◆ EXERCISE:
In the records that follow, the lines from the one containing "- 72.52.179.174 (some" to the one containing "- If you'll", inclusive, are to be given again exactly.

※ ※ ※

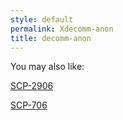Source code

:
 ```yaml
---
style: default
permalink: Xdecomm-anon
title: decomm-anon
---
```

You may also like:

[SCP-2906](http://scp-wiki.net/scp-2906)

[SCP-706](http://scp-wiki.net/scp-706)
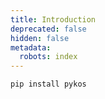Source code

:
 ```yaml
---
title: Introduction
deprecated: false
hidden: false
metadata:
  robots: index
---
```

`pip install pykos`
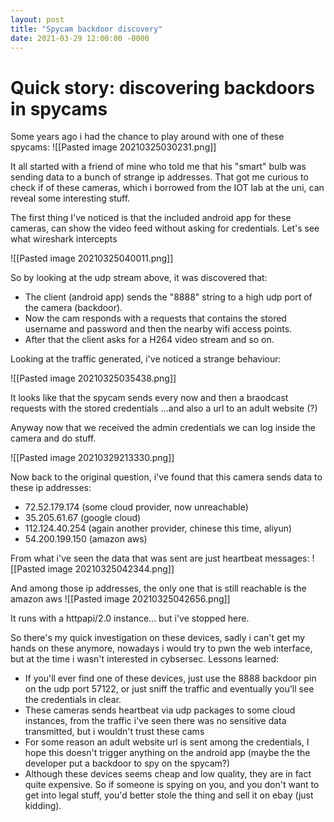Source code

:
 ```yaml
---
layout: post
title: "Spycam backdoor discovery"
date: 2021-03-29 12:00:00 -0000
---
```



# Quick story: discovering backdoors in spycams
Some years ago i had the chance to play around with one of these spycams:
![[Pasted image 20210325030231.png]]

It all started with a friend of mine who told me that his "smart" bulb was sending data to a bunch of strange ip addresses.
That got me curious to check if of these cameras, which i borrowed from the IOT lab at the uni, can reveal some interesting stuff.

The first thing I've noticed is that the included android app for these cameras, can show the video feed without asking for credentials. Let's see what wireshark intercepts

![[Pasted image 20210325040011.png]]

So by looking at the udp stream above, it was discovered that:
- The client (android app) sends the "8888" string to a high udp port of the camera (backdoor).
- Now the cam responds with a requests that contains the stored username and password and then the nearby wifi access points.
- After that the client asks for a H264 video stream and so on.

Looking at the traffic generated, i've noticed a strange behaviour:

![[Pasted image 20210325035438.png]]

It looks like that the spycam sends every now and then a braodcast requests with the stored credentials ...and also a url to an adult website (?)

Anyway now that we received the admin credentials we can log inside the camera and do stuff.

![[Pasted image 20210329213330.png]]

Now back to the original question, i've found that this camera sends data to these ip addresses:

- 72.52.179.174 (some cloud  provider, now unreachable)
- 35.205.61.67 (google cloud)
- 112.124.40.254 (again another provider, chinese this time, aliyun)
- 54.200.199.150 (amazon aws)

From what i've seen the data that was sent are just heartbeat messages:
![[Pasted image 20210325042344.png]]

And among those ip addresses, the only one that is still reachable is the amazon aws
![[Pasted image 20210325042656.png]]

It runs with a httpapi/2.0 instance... but i've stopped here.

So there's my quick investigation on these devices, sadly i can't get my hands on these anymore, nowadays i would try to pwn the web interface, but at the time i wasn't interested in cybsersec. Lessons learned:

- If you'll ever find one of these devices, just use the 8888 backdoor pin on the udp port 57122, or just sniff the traffic and eventually you'll see the credentials in clear.
- These cameras sends heartbeat via udp packages to some cloud instances, from the traffic i've seen there was no sensitive data transmitted, but i wouldn't trust these cams
- For some reason an adult website url is sent among the credentials, I hope this doesn't trigger anything on the android app (maybe the the developer put a backdoor to spy on the spycam?)
-  Although these devices seems cheap and low quality, they are in fact quite expensive. So if someone is spying on you, and you don't want to get into legal stuff, you'd better stole the thing and sell it on ebay (just kidding).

※ ※ ※

◆ OUTPUT OF THE EXERCISE:
- 72.52.179.174 (some cloud  provider, now unreachable)
- 35.205.61.67 (google cloud)
- 112.124.40.254 (again another provider, chinese this time, aliyun)
- 54.200.199.150 (amazon aws)

From what i've seen the data that was sent are just heartbeat messages:
![[Pasted image 20210325042344.png]]

And among those ip addresses, the only one that is still reachable is the amazon aws
![[Pasted image 20210325042656.png]]

It runs with a httpapi/2.0 instance... but i've stopped here.

So there's my quick investigation on these devices, sadly i can't get my hands on these anymore, nowadays i would try to pwn the web interface, but at the time i wasn't interested in cybsersec. Lessons learned:

- If you'll ever find one of these devices, just use the 8888 backdoor pin on the udp port 57122, or just sniff the traffic and eventually you'll see the credentials in clear.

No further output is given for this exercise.